Belgrade claims Kosovo pullback

But U.S., NATO see no evidence forces are leaving province

War In Yugoslavia

May 11, 1999|By Mark Matthews | Mark Matthews,SUN NATIONAL STAFF

WASHINGTON -- Yugoslavia announced yesterday a partial withdrawal of its troops from Kosovo. But U.S. and NATO officials said they saw no evidence that troops were leaving or that Belgrade had agreed to NATO's other conditions for halting the 7-week-old bombing campaign.

Belgrade's state news agency said the withdrawal of some army and police units was ordered late Sunday because the Yugoslav military had completed its actions against the rebel Kosovo Liberation Army.

Some analysts here and in Belgrade saw the move as an effort by President Slobodan Milosevic to begin softening up Yugoslav public opinion to prepare for concessions to NATO. But U.S. and NATO officials also noted that Milosevic has a history of announcing concessions without following through.

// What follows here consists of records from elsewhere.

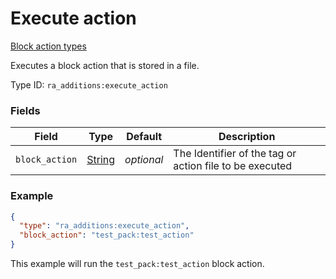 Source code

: # Execute action
[Block action types](../block_action_types_types.md)

Executes a block action that is stored in a file.

Type ID: `ra_additions:execute_action`
### Fields
Field | Type | Default | Description
------|------|---------|-------------
`block_action` | [String](../data_types/string.md) | _optional_ | The Identifier of the tag or action file to be executed

### Example
```json
{
  "type": "ra_additions:execute_action",
  "block_action": "test_pack:test_action"
}
```
This example will run the `test_pack:test_action` block action. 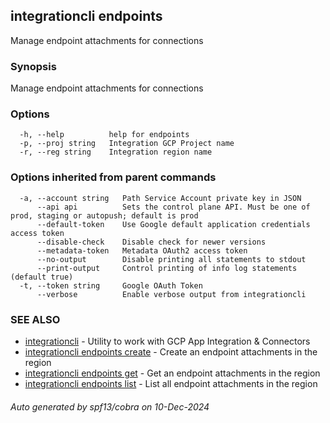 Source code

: ## integrationcli endpoints

Manage endpoint attachments for connections

### Synopsis

Manage endpoint attachments for connections

### Options

```
  -h, --help          help for endpoints
  -p, --proj string   Integration GCP Project name
  -r, --reg string    Integration region name
```

### Options inherited from parent commands

```
  -a, --account string   Path Service Account private key in JSON
      --api api          Sets the control plane API. Must be one of prod, staging or autopush; default is prod
      --default-token    Use Google default application credentials access token
      --disable-check    Disable check for newer versions
      --metadata-token   Metadata OAuth2 access token
      --no-output        Disable printing all statements to stdout
      --print-output     Control printing of info log statements (default true)
  -t, --token string     Google OAuth Token
      --verbose          Enable verbose output from integrationcli
```

### SEE ALSO

* [integrationcli](integrationcli.md)	 - Utility to work with GCP App Integration & Connectors
* [integrationcli endpoints create](integrationcli_endpoints_create.md)	 - Create an endpoint attachments in the region
* [integrationcli endpoints get](integrationcli_endpoints_get.md)	 - Get an endpoint attachments in the region
* [integrationcli endpoints list](integrationcli_endpoints_list.md)	 - List all endpoint attachments in the region

###### Auto generated by spf13/cobra on 10-Dec-2024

"Milosevic is the master of the pullback," a NATO diplomat said, citing previous false starts by the Yugoslav leader in October.

Milosevic, the NATO diplomat said, might be withdrawing battle-weary troops, merely to substitute elite forces in the fight against the KLA.

Still, the announcement from Belgrade produced a split reaction from Washington, reflecting conflicting pressures on the Clinton administration to pursue a diplomatic solution and to use relentless bombing to force a reversal of Milosevic's brutal campaign of "ethnic cleansing."

Asked his reaction, President Clinton said, "Well, I'm encouraged by any good word, but I think that the conditions that we set out are the minimal ones to make this work."

Clinton said that given the suffering of Kosovo's ethnic Albanians -- hundreds of thousands driven out, and "many, many killed" -- the Yugoslav announcement would not be enough to bring the refugees back into Kosovo, a key Western goal.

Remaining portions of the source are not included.